Eric_Chen
Eric_Chen

Reputation: 227

I just wonder why it have to join threads in the second loop

When writing code like:

public class TestBasic {

    public static void print(Object o){
        System.out.println(o);
    }

    public static void main(String...strings) throws InterruptedException {
        Thread[] threads = new Thread[5];
        for(int i=0;i<5;i++){
            Thread thread = new Thread(new LittleRunner());
            thread.start();
            thread.join();
        }
    }

}

class LittleRunner implements Runnable{
    public void run() {
        for(int i=1;i<10;i++){
            TestBasic.print(Thread.currentThread().getName()+":"+i);
        }
    }
}

And the output is:

Thread-0:1
Thread-0:2
...
Thread-4:8
Thread-4:9

Which means sequentially printing out. So, does somebody know the reason?
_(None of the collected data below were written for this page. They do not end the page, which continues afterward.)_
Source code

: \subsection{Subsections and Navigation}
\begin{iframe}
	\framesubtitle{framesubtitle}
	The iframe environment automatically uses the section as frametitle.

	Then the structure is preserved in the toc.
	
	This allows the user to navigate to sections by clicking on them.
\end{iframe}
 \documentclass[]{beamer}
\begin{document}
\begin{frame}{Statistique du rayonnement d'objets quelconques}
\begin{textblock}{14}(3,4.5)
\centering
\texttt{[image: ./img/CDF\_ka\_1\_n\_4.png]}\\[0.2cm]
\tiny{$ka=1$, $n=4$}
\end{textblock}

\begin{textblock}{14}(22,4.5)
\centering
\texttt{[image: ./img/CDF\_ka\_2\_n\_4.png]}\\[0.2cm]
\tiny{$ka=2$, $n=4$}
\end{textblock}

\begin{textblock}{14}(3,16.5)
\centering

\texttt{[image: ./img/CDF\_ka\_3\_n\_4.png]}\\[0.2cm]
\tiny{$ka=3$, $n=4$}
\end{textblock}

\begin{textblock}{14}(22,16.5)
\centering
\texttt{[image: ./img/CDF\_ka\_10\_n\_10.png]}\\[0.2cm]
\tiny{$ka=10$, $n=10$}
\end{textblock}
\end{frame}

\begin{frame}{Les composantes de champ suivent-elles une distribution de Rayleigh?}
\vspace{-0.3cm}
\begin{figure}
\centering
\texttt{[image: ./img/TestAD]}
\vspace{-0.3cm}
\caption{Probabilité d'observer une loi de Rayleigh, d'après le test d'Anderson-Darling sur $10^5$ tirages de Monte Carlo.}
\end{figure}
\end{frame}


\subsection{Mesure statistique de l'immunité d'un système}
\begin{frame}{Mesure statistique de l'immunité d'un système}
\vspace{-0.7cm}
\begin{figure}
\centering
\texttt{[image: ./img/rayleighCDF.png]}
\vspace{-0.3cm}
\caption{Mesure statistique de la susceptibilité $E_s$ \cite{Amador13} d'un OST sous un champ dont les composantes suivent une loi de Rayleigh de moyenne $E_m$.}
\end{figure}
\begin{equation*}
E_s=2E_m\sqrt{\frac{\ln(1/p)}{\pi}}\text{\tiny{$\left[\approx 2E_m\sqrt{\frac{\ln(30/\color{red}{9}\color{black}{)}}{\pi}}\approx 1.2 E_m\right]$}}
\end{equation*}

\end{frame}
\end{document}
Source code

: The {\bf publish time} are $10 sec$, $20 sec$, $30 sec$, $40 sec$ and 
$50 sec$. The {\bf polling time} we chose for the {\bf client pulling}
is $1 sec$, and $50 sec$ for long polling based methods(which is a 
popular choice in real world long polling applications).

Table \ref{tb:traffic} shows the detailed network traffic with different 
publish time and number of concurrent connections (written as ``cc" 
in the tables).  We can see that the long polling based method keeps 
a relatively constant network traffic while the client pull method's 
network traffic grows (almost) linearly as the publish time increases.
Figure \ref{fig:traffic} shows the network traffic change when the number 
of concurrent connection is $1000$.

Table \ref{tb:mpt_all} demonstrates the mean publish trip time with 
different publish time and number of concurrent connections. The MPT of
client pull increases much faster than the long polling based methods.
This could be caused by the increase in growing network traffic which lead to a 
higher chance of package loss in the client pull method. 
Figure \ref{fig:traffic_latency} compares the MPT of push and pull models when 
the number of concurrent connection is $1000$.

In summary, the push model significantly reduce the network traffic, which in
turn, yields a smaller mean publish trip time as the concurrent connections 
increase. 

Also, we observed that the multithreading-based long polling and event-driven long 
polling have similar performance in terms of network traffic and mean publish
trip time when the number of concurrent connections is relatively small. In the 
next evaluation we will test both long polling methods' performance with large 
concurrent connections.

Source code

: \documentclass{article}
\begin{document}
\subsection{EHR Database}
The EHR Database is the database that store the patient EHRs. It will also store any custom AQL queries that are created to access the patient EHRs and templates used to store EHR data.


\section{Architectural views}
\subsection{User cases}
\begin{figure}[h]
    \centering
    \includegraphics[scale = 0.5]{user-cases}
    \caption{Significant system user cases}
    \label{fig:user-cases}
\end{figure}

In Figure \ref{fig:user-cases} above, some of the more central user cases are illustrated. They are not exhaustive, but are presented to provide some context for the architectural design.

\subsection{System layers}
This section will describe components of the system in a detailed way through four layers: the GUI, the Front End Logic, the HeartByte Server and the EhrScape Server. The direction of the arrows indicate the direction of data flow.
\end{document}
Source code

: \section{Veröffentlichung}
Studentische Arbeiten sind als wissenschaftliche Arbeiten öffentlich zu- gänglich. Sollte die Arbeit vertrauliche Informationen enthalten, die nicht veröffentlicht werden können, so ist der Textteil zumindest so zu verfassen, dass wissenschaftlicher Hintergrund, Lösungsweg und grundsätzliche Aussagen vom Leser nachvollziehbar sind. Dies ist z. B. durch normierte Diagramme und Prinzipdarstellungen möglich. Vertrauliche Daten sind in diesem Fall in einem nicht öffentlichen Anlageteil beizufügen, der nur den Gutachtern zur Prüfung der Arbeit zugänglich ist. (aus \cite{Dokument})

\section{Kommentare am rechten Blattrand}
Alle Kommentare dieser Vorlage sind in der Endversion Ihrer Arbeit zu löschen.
Thanks a lot and Best regards.

Upvotes: 1

Views: 121

Answers (2)

Hari Menon
Hari Menon

Reputation: 35405

Change the main method to:

public static void main(String...strings) throws InterruptedException {
    Thread[] threads = new Thread[5];
    for(int i=0;i<5;i++){
        threads[i] = new Thread(new LittleRunner());
        threads[i].start();            
    }
    for(int i=0;i<5;i++){
        threads[i].join;            
    }
}

Basically, thread.start() will start the thread in background and move on. Then, when you do a thread.join(), the execution will stop until thread is finished. So, in your version of the program, you were starting each thread and then waiting for it to finish before starting the next thread, hence the sequential execution.

Upvotes: 1

SLaks
SLaks

Reputation: 887479

You're joining each thread before starting the next thread.
At any single point in time, there will only be one thread running, because you already waited for the previous thread to finish.

You need to start all of the threads before waiting for the first one to finish.